Наслаждение ожиданием

Критическая статья на книгу Елены Генерозовой «Австралия».


В переплёте

Что происходит с современной русской литературой? Почему вокруг неё ведётся столько споров? И почему «лучшие российские писатели» оказываются порой малограмотными? Кому и за что вручают литературные премии? Почему современная литература всё чаще напоминает шоу-бизнес и почему невозможна государственная поддержка писателей, как это было в СССР? Книга отвечает на множество злободневных вопросов и приоткрывает завесу над современным литературным процессом.Во второй главе представлены авторские заметки о великих русских писателях.

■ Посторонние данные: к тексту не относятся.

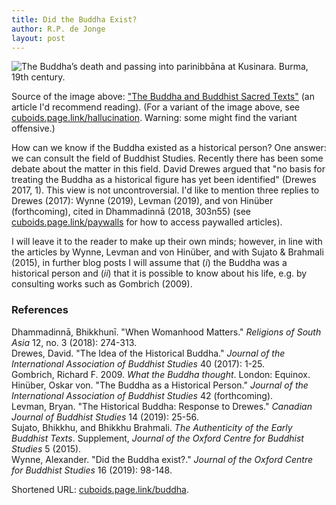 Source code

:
 ```yaml
---
title: Did the Buddha Exist?
author: R.P. de Jonge
layout: post
---
```


<span class="image left"><img src="{{ 'assets/images/death-of-buddha.jpg' | relative_url }}" alt="The Buddha’s death and passing into parinibbāna at Kusinara. Burma, 19th century." /></span>

<p>Source of the image above: <a href="https://www.bl.uk/sacred-texts/articles/the-buddha-and-buddhist-sacred-texts">"The Buddha and Buddhist Sacred Texts"</a> (an article I'd recommend reading). (For a variant of the image above, see <a href="https://cuboids.page.link/hallucination">cuboids.page.link/hallucination</a>. Warning: some might find the variant offensive.) </p>

<p>How can we know if the Buddha existed as a historical person? One answer: we can consult the field of Buddhist Studies.
Recently there has been some debate about the matter in this field. David Drewes argued that "no basis for treating the Buddha as a historical figure has yet been identified" (Drewes 2017, 1). This view is not uncontroversial. I'd like to mention three replies to Drewes (2017): Wynne (2019), Levman (2019), and von Hinüber (forthcoming), cited in Dhammadinnā (2018, 303n55) (see <a href="https://cuboids.page.link/paywalls">cuboids.page.link/paywalls</a> for how to access paywalled articles).</p>

<p>I will leave it to the reader to make up their own minds; however, in line with the articles by Wynne, Levman and von Hinüber, and with Sujato & Brahmali (2015), in further blog posts I will assume that (<i>i</i>) the Buddha was a historical person and (<i>ii</i>) that it is possible to know about his life, e.g. by consulting works such as Gombrich (2009). 

<h3>References</h3>
<p>Dhammadinnā, Bhikkhunī. "When Womanhood Matters." <i>Religions of South Asia</i> 12, no. 3 (2018): 274-313.<br>
Drewes, David. "The Idea of the Historical Buddha." <i>Journal of the International Association of Buddhist Studies</i> 40 (2017): 1-25.<br>
Gombrich, Richard F. 2009. <i>What the Buddha thought</i>. London: Equinox.
Hinüber, Oskar von. "The Buddha as a Historical Person." <i>Journal of the International Association of Buddhist Studies</i> 42 (forthcoming).<br>
Levman, Bryan. "The Historical Buddha: Response to Drewes." <i>Canadian Journal of Buddhist Studies</i> 14 (2019): 25-56.<br>
Sujato, Bhikkhu, and Bhikkhu Brahmali. <i>The Authenticity of the Early Buddhist Texts</i>. Supplement, <i>Journal of the Oxford Centre for Buddhist Studies</i> 5 (2015).<br>
Wynne, Alexander. "Did the Buddha exist?." <i>Journal of the Oxford Centre for Buddhist Studies</i> 16 (2019): 98-148.</p>

<p>Shortened URL: <a href="https://cuboids.page.link/buddha">cuboids.page.link/buddha</a>.</p>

Фантастика, оптимистические трагедии, и герой - рохля

В книге рассказывается история главного героя, который сталкивается с различными проблемами и препятствиями на протяжении всего своего путешествия. По пути он встречает множество второстепенных персонажей, которые играют важные роли в истории. Благодаря опыту главного героя книга исследует такие темы, как любовь, потеря, надежда и стойкость. По мере того, как главный герой преодолевает свои трудности, он усваивает ценные уроки жизни и растет как личность.


О фантастике Стругацких - мысли и разочарования

В книге рассказывается история главного героя, который сталкивается с различными проблемами и препятствиями на протяжении всего своего путешествия. По пути он встречает множество второстепенных персонажей, которые играют важные роли в истории. Благодаря опыту главного героя книга исследует такие темы, как любовь, потеря, надежда и стойкость. По мере того, как главный герой преодолевает свои трудности, он усваивает ценные уроки жизни и растет как личность.


Кинопробы космической экспансии

Предлагаем читателям первый обзор из серии «Кинопробы космической экспансии», посвященной истории «освоения» кинофантастикой Солнечной системы. Известный популяризатор истории космонавтики и писатель-фантаст Антон Первушин в трех статьях расскажет о взглядах кинематографистов на грядущее покорение Луны, Марса и Венеры. В первом обзоре автор поглядывает на естественный спутник Земли. О соседних планетах — читайте в ближайших номерах журнала. Из журнала «Если», 2006, №№ 7, 8, 10; 2007, № 5.